__Information provided__
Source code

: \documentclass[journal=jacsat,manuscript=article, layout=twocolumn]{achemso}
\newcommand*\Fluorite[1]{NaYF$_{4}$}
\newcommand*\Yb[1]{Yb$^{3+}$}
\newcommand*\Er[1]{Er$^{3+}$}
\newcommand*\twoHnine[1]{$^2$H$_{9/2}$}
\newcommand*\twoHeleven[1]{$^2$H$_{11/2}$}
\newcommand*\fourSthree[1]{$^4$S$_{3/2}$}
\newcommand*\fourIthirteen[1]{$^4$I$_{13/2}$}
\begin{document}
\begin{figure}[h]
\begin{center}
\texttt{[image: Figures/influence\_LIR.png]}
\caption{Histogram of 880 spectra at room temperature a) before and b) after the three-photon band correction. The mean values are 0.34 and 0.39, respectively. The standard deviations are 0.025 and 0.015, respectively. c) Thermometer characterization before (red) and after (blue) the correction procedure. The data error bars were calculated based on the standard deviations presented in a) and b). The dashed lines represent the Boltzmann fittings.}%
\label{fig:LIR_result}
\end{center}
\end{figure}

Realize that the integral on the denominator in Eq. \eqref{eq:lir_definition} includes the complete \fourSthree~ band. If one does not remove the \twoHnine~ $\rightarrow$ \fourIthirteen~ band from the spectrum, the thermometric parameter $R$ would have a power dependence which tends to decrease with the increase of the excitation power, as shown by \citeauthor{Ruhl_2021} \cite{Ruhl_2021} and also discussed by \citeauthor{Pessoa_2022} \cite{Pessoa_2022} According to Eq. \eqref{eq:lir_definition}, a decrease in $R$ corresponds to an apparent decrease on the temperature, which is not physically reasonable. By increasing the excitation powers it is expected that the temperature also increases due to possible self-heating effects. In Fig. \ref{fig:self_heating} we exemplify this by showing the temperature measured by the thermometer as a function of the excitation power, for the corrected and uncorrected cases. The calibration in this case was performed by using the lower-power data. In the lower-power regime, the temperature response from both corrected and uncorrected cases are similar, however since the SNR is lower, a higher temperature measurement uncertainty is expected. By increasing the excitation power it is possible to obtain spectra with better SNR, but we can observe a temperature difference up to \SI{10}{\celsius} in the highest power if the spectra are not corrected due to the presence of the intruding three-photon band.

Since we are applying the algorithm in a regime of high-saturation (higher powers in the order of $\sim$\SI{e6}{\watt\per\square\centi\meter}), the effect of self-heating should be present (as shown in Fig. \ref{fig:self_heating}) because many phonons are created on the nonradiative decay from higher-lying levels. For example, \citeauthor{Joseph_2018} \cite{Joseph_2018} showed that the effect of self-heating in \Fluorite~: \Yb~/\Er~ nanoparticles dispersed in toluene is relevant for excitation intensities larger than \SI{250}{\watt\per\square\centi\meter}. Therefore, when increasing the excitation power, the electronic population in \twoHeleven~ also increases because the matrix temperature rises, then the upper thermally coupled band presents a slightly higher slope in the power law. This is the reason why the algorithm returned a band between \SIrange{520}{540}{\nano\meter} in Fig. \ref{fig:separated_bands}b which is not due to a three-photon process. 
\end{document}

__Exercise directions__
Every entry must be output again exactly as it was given.

__Answer for the task__
Source code

: \documentclass[journal=jacsat,manuscript=article, layout=twocolumn]{achemso}
\newcommand*\Fluorite[1]{NaYF$_{4}$}
\newcommand*\Yb[1]{Yb$^{3+}$}
\newcommand*\Er[1]{Er$^{3+}$}
\newcommand*\twoHnine[1]{$^2$H$_{9/2}$}
\newcommand*\twoHeleven[1]{$^2$H$_{11/2}$}
\newcommand*\fourSthree[1]{$^4$S$_{3/2}$}
\newcommand*\fourIthirteen[1]{$^4$I$_{13/2}$}
\begin{document}
\begin{figure}[h]
\begin{center}
\texttt{[image: Figures/influence\_LIR.png]}
\caption{Histogram of 880 spectra at room temperature a) before and b) after the three-photon band correction. The mean values are 0.34 and 0.39, respectively. The standard deviations are 0.025 and 0.015, respectively. c) Thermometer characterization before (red) and after (blue) the correction procedure. The data error bars were calculated based on the standard deviations presented in a) and b). The dashed lines represent the Boltzmann fittings.}%
\label{fig:LIR_result}
\end{center}
\end{figure}

Realize that the integral on the denominator in Eq. \eqref{eq:lir_definition} includes the complete \fourSthree~ band. If one does not remove the \twoHnine~ $\rightarrow$ \fourIthirteen~ band from the spectrum, the thermometric parameter $R$ would have a power dependence which tends to decrease with the increase of the excitation power, as shown by \citeauthor{Ruhl_2021} \cite{Ruhl_2021} and also discussed by \citeauthor{Pessoa_2022} \cite{Pessoa_2022} According to Eq. \eqref{eq:lir_definition}, a decrease in $R$ corresponds to an apparent decrease on the temperature, which is not physically reasonable. By increasing the excitation powers it is expected that the temperature also increases due to possible self-heating effects. In Fig. \ref{fig:self_heating} we exemplify this by showing the temperature measured by the thermometer as a function of the excitation power, for the corrected and uncorrected cases. The calibration in this case was performed by using the lower-power data. In the lower-power regime, the temperature response from both corrected and uncorrected cases are similar, however since the SNR is lower, a higher temperature measurement uncertainty is expected. By increasing the excitation power it is possible to obtain spectra with better SNR, but we can observe a temperature difference up to \SI{10}{\celsius} in the highest power if the spectra are not corrected due to the presence of the intruding three-photon band.

Since we are applying the algorithm in a regime of high-saturation (higher powers in the order of $\sim$\SI{e6}{\watt\per\square\centi\meter}), the effect of self-heating should be present (as shown in Fig. \ref{fig:self_heating}) because many phonons are created on the nonradiative decay from higher-lying levels. For example, \citeauthor{Joseph_2018} \cite{Joseph_2018} showed that the effect of self-heating in \Fluorite~: \Yb~/\Er~ nanoparticles dispersed in toluene is relevant for excitation intensities larger than \SI{250}{\watt\per\square\centi\meter}. Therefore, when increasing the excitation power, the electronic population in \twoHeleven~ also increases because the matrix temperature rises, then the upper thermally coupled band presents a slightly higher slope in the power law. This is the reason why the algorithm returned a band between \SIrange{520}{540}{\nano\meter} in Fig. \ref{fig:separated_bands}b which is not due to a three-photon process. 
\end{document}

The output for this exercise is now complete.